Upon meeting Petrarch, Boccaccio's literary focus shifted away from his traditional chivalric and romantic subject matter. He began his De genealogia deorum gentilium (On the Genealogy of the Gods of the Gentiles, 1350–75) shortly after meeting Petrarch and would continue working on it until his death. He wrote a series of short pastoral poems, as well as a biography of famous women. In addition Boccaccio wrote the Vita di Dante Alighieri, or Trattatello in laude di Dante (Tractate in Praise of Dante, c. 1360).

Death and Legacy

Poverty and ill health forced Boccaccio to retire to his home in the town of Certaldo.

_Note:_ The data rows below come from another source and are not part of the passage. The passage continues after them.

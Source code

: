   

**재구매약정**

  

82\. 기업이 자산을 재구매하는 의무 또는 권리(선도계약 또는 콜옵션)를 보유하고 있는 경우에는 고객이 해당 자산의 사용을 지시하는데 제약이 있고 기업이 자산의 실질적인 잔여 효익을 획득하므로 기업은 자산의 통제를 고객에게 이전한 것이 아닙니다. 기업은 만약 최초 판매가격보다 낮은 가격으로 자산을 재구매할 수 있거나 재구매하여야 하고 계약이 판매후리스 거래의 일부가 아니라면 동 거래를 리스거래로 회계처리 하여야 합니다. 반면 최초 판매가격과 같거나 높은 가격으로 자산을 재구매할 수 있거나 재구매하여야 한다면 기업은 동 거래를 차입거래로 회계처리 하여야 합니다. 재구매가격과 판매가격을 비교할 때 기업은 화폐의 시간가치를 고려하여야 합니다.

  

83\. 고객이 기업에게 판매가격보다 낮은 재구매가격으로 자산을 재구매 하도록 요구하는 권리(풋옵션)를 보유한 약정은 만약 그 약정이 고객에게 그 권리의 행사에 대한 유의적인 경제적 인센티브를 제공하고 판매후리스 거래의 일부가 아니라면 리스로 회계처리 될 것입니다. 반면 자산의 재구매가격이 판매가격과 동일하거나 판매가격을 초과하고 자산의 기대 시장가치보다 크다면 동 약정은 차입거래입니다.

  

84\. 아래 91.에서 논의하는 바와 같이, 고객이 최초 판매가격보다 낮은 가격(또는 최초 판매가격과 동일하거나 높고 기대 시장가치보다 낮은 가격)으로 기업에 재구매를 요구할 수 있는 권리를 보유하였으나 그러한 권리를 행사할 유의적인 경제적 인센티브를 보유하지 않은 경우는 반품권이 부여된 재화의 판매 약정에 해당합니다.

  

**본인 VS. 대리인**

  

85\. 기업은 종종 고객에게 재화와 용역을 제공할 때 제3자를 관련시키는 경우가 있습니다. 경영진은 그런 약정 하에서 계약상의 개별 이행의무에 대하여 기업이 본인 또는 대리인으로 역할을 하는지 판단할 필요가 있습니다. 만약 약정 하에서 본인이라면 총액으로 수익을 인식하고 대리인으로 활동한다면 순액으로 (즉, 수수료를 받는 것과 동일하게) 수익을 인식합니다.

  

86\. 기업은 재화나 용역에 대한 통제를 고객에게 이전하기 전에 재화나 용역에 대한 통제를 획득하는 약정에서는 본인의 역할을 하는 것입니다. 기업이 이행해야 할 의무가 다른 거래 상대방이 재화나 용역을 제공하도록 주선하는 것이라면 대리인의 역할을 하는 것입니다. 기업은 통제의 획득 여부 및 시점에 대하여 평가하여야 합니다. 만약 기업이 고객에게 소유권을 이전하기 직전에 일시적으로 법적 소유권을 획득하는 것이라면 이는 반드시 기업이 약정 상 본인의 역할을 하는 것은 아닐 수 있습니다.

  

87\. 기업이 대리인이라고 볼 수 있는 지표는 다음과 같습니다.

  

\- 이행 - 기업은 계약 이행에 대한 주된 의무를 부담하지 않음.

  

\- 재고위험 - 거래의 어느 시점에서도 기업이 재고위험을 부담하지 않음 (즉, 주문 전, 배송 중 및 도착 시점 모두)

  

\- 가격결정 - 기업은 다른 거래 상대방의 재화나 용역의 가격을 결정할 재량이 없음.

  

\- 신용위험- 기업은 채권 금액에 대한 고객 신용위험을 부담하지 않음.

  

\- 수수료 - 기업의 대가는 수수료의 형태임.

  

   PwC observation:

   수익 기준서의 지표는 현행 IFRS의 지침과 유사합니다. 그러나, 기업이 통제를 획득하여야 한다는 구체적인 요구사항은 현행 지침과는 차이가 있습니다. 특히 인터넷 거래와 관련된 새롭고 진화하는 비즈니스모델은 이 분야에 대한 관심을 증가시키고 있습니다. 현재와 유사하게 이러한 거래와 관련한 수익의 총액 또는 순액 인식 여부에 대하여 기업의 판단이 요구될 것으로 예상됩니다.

Learning of Petrarch's death in 1374 caused him further grief, and he died on December 21, 1375.

Boccaccio's impact on the Italian Renaissance and literature in general is profound. His work to reinterpret ancient texts and incorporate them into his own prose and poetry raised the standards of literature in his day. His focus on the everyday experience in The Decameron and Il filocolo, among other works, influenced not just writers in the latter half of the Italian Renaissance, but had a great impact and influence on authors such as English poet Geoffrey Chaucer and English playwright William Shakespeare centuries later.